- Brookefield, Bangalore
- Coordinates: 12°57′57″N 77°43′08″E﻿ / ﻿12.9657°N 77.7188°E
- Country: India
- State: Karnataka
- Metro: Bangalore

Government
- • Body: BBMP

Languages
- • Official: Kannada
- Time zone: UTC+5:30 (IST)
- Postal code: 560037
- Vehicle registration: KA 53

= Brookefield =

Brookefield is a neighbourhood of Bangalore. It was established in the late 19th century as a settlement for Anglo-Indians living in the city. It is a wealthy area, with high real estate prices and relatively new commercial enterprises on roads such as ITPL road. Currently, it is a hub for IT professionals, students, young families, hoteliers and entrepreneurs. Brookefield is home to many cafes, hotels, IT parks, restaurants, retail stores, cultural associations, apartment complexes, showrooms and student accommodations.

Many prominent IT companies like IBM, SAP and Accenture have opened offices here in IT parks such as International Tech Park Bangalore (ITPB) and Prestige Technostar. Tata Group also plans on constructing a sprawling office for its IT branch, [[Tata Consultancy Services|Tata Consultancy Services [TCS].]]

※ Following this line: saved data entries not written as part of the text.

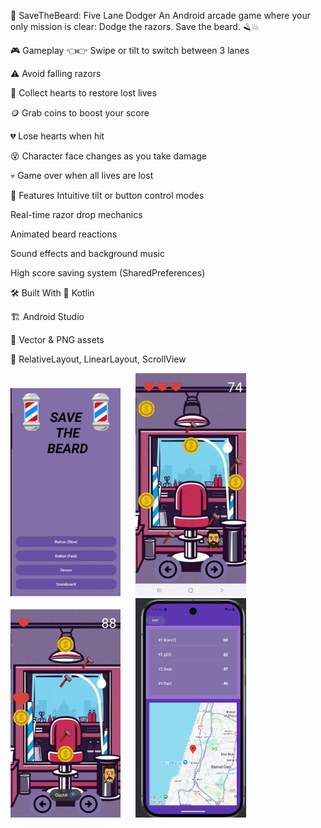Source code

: 🧔 SaveTheBeard: Five Lane Dodger
An Android arcade game where your only mission is clear: Dodge the razors. Save the beard. 🪒💥

🎮 Gameplay
👈👉 Swipe or tilt to switch between 3 lanes

⚠️ Avoid falling razors

💊 Collect hearts to restore lost lives

🪙 Grab coins to boost your score

💔 Lose hearts when hit

😵 Character face changes as you take damage

💀 Game over when all lives are lost

📱 Features
Intuitive tilt or button control modes

Real-time razor drop mechanics

Animated beard reactions

Sound effects and background music

High score saving system (SharedPreferences)

🛠️ Built With
🧠 Kotlin

🏗️ Android Studio

🎨 Vector & PNG assets

🔧 RelativeLayout, LinearLayout, ScrollView

<img src="Screenshot.png" width="35%" style="margin-right: 4%;"/>
<img src="Screenshot1.png" width="35%"/>

<br/>

<img src="Screenshot2.png" width="35%" style="margin-right: 4%;"/>
<img src="Screenshot3.png" width="35%"/>



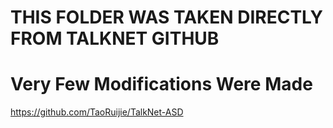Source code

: 

# THIS FOLDER WAS TAKEN DIRECTLY FROM TALKNET GITHUB
# Very Few Modifications Were Made
https://github.com/TaoRuijie/TalkNet-ASD 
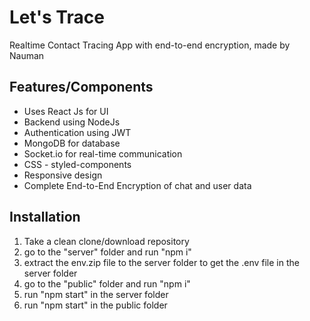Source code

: # Let's Trace

Realtime Contact Tracing App with end-to-end encryption, made by Nauman

## Features/Components

- Uses React Js for UI
- Backend using NodeJs
- Authentication using JWT
- MongoDB for database
- Socket.io for real-time communication
- CSS - styled-components
- Responsive design
- Complete End-to-End Encryption of chat and user data

## Installation

1. Take a clean clone/download repository
2. go to the "server" folder and run "npm i"
3. extract the env.zip file to the server folder to get the .env file in the server folder
4. go to the "public" folder and run "npm i"
5. run "npm start" in the server folder
6. run "npm start" in the public folder
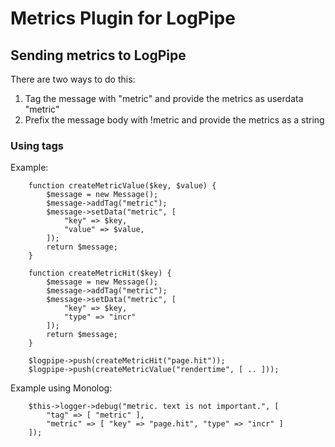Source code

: Metrics Plugin for LogPipe
==========================



## Sending metrics to LogPipe

There are two ways to do this:

 1. Tag the message with "metric" and provide the metrics as userdata "metric"
 2. Prefix the message body with !metric and provide the metrics as a string
 
 
### Using tags

Example:

        function createMetricValue($key, $value) {
            $message = new Message();
            $message->addTag("metric");
            $message->setData("metric", [
                "key" => $key,
                "value" => $value,
            ]);
            return $message;
        }
        
        function createMetricHit($key) {
            $message = new Message();
            $message->addTag("metric");
            $message->setData("metric", [
                "key" => $key,
                "type" => "incr"
            ]);
            return $message;
        }
        
        $logpipe->push(createMetricHit("page.hit"));
        $logpipe->push(createMetricValue("rendertime", [ .. ]));

Example using Monolog:

        $this->logger->debug("metric. text is not important.", [
            "tag" => [ "metric" ],
            "metric" => [ "key" => "page.hit", "type" => "incr" ]
        ]);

On 2nd March 2024, an IED bomb blast occurred in a popular South Indian restaurant, injuring 9 people. Official investigations revealed that radicals and extremists could have been behind the attack.

Brookefield, as with most other localities of Bengaluru, comes under the jurisdiction of the BBMP (Bruhat Bengaluru Mahanagara Palike). A unique feature of Brookefield is that its residents often solve issues pertaining to potholes, pedestrian safety and civil infra via crowdfunding.

==Areas in Brookefield==
- Aeronautical Engineers Co-Operative Society [AECS] Layout
- AAI
- BEML Layout
- Brookefield Mall [closed down due to renovation by current owners]

==Surrounding area near Brookefield==
1. Pattandur agrahara
2. Nellurhalli
3. Varthur
4. Whitefield, Bangalore
5. Vinayakanagara (Previously known as Dhanamandi)
6. Hagadur
7. Harohalli
8. Kadugodi(Location of the Sai Baba ashram and the Whitefield railway Station)
9. Kundalahalli
10. Belathur
11. Segehalli
12. Kannamangala
13. Ramagondanahalli
14. Nagondanahalli
15. Siddapura
16. Channasandra
17. Samethanahalli
18. Bodhanahosahally
19. Thathanur
20. Seetharampalya
21. Sadaramangala
22. Naidu's House
23. Hoodi
24. Vijayanagar
25. Gandhipuram
26. Marathahalli

==Infrastructure==
Brookefield experienced a boom in residential construction in the latter half of the 1990s, which continued even after the 2000s. A major four-lane road (Varthur Road) connects central Bengaluru city with Brookefield. Brookefield also has extensive BMTC bus and Purple Line (Namma Metro) connectivity. A Traffic and Transit Management Centre (TTMC) in EPIP is functional with schedules connecting it with most areas of the city.

===BMTC bus route numbers===
- To Kempegowda Bus Terminus: 333E, 320A, 333K, 333P, 335EP
- To Shivajinagar Bus Stand: 320, 320F, 331, 331C, 331E, 339, 339E
- To K.R.Market: 319A, 320C, 322, 324, 324A, 326C, 326E.
- To Hoskote: 326E, 328B, 328H

Brookefield gets its water supply from CWSS (Cavery Water Supply Scheme 2012) Stage 4 Phase 2. However many new apartments depend upon ground water and rain water harvesting.